** Raw data follows **
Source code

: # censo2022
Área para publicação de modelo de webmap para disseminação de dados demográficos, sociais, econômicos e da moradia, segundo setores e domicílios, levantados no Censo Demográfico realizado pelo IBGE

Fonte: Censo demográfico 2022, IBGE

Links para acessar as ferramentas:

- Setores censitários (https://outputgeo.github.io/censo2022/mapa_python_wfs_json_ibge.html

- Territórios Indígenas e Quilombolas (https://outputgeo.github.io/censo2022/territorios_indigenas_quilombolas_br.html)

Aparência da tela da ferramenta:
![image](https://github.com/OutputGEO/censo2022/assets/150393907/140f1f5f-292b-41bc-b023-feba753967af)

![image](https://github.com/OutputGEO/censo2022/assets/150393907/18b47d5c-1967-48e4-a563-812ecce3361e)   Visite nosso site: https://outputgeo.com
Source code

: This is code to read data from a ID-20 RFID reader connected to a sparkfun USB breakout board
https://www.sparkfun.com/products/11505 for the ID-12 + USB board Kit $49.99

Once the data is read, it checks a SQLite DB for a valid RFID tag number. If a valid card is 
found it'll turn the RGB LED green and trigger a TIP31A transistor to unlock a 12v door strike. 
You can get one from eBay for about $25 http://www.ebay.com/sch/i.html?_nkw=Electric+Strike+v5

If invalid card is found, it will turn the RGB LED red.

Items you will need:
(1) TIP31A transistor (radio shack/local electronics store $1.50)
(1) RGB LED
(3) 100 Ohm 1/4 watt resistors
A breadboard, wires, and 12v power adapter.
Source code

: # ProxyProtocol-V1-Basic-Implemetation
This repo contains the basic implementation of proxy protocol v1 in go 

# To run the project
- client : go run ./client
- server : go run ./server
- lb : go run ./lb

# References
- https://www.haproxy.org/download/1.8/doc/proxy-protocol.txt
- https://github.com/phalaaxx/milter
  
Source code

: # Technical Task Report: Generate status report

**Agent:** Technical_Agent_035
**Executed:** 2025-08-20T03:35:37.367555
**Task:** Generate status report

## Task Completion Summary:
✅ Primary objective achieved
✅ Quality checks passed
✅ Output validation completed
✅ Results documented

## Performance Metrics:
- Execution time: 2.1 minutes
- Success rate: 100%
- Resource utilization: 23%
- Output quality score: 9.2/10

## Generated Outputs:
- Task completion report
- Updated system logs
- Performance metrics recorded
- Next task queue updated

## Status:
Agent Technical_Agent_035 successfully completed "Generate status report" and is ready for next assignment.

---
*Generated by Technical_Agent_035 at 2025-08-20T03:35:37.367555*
** End of Raw data **
■ Action item
Set every line of the data down again, word for word.

■ Task result
Source code

: # censo2022
Área para publicação de modelo de webmap para disseminação de dados demográficos, sociais, econômicos e da moradia, segundo setores e domicílios, levantados no Censo Demográfico realizado pelo IBGE

Fonte: Censo demográfico 2022, IBGE

Links para acessar as ferramentas:

- Setores censitários (https://outputgeo.github.io/censo2022/mapa_python_wfs_json_ibge.html

- Territórios Indígenas e Quilombolas (https://outputgeo.github.io/censo2022/territorios_indigenas_quilombolas_br.html)

Aparência da tela da ferramenta:
![image](https://github.com/OutputGEO/censo2022/assets/150393907/140f1f5f-292b-41bc-b023-feba753967af)

![image](https://github.com/OutputGEO/censo2022/assets/150393907/18b47d5c-1967-48e4-a563-812ecce3361e)   Visite nosso site: https://outputgeo.com
Source code

: This is code to read data from a ID-20 RFID reader connected to a sparkfun USB breakout board
https://www.sparkfun.com/products/11505 for the ID-12 + USB board Kit $49.99

Once the data is read, it checks a SQLite DB for a valid RFID tag number. If a valid card is 
found it'll turn the RGB LED green and trigger a TIP31A transistor to unlock a 12v door strike. 
You can get one from eBay for about $25 http://www.ebay.com/sch/i.html?_nkw=Electric+Strike+v5

If invalid card is found, it will turn the RGB LED red.

Items you will need:
(1) TIP31A transistor (radio shack/local electronics store $1.50)
(1) RGB LED
(3) 100 Ohm 1/4 watt resistors
A breadboard, wires, and 12v power adapter.
Source code

: # ProxyProtocol-V1-Basic-Implemetation
This repo contains the basic implementation of proxy protocol v1 in go 

# To run the project
- client : go run ./client
- server : go run ./server
- lb : go run ./lb

# References
- https://www.haproxy.org/download/1.8/doc/proxy-protocol.txt
- https://github.com/phalaaxx/milter
  
Source code

: # Technical Task Report: Generate status report

**Agent:** Technical_Agent_035
**Executed:** 2025-08-20T03:35:37.367555
**Task:** Generate status report

## Task Completion Summary:
✅ Primary objective achieved
✅ Quality checks passed
✅ Output validation completed
✅ Results documented

## Performance Metrics:
- Execution time: 2.1 minutes
- Success rate: 100%
- Resource utilization: 23%
- Output quality score: 9.2/10

## Generated Outputs:
- Task completion report
- Updated system logs
- Performance metrics recorded
- Next task queue updated

## Status:
Agent Technical_Agent_035 successfully completed "Generate status report" and is ready for next assignment.

---
*Generated by Technical_Agent_035 at 2025-08-20T03:35:37.367555*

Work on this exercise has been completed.